■ MATERIAL FOR THIS EXERCISE
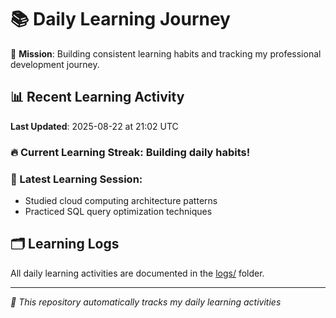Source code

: # 📚 Daily Learning Journey

🎯 **Mission**: Building consistent learning habits and tracking my professional development journey.

## 📊 Recent Learning Activity

**Last Updated**: 2025-08-22 at 21:02 UTC

### 🔥 Current Learning Streak: Building daily habits!

### 📝 Latest Learning Session:
- Studied cloud computing architecture patterns
- Practiced SQL query optimization techniques

## 🗂️ Learning Logs

All daily learning activities are documented in the [logs/](./logs/) folder.

---
*🤖 This repository automatically tracks my daily learning activities*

■ EXERCISE DESCRIPTION
From the first line to the last, output the data exactly; skip any pictures.

■ WRITTEN RESPONSE
Source code

: # 📚 Daily Learning Journey

🎯 **Mission**: Building consistent learning habits and tracking my professional development journey.

## 📊 Recent Learning Activity

**Last Updated**: 2025-08-22 at 21:02 UTC

### 🔥 Current Learning Streak: Building daily habits!

### 📝 Latest Learning Session:
- Studied cloud computing architecture patterns
- Practiced SQL query optimization techniques

## 🗂️ Learning Logs

All daily learning activities are documented in the [logs/](./logs/) folder.

---
*🤖 This repository automatically tracks my daily learning activities*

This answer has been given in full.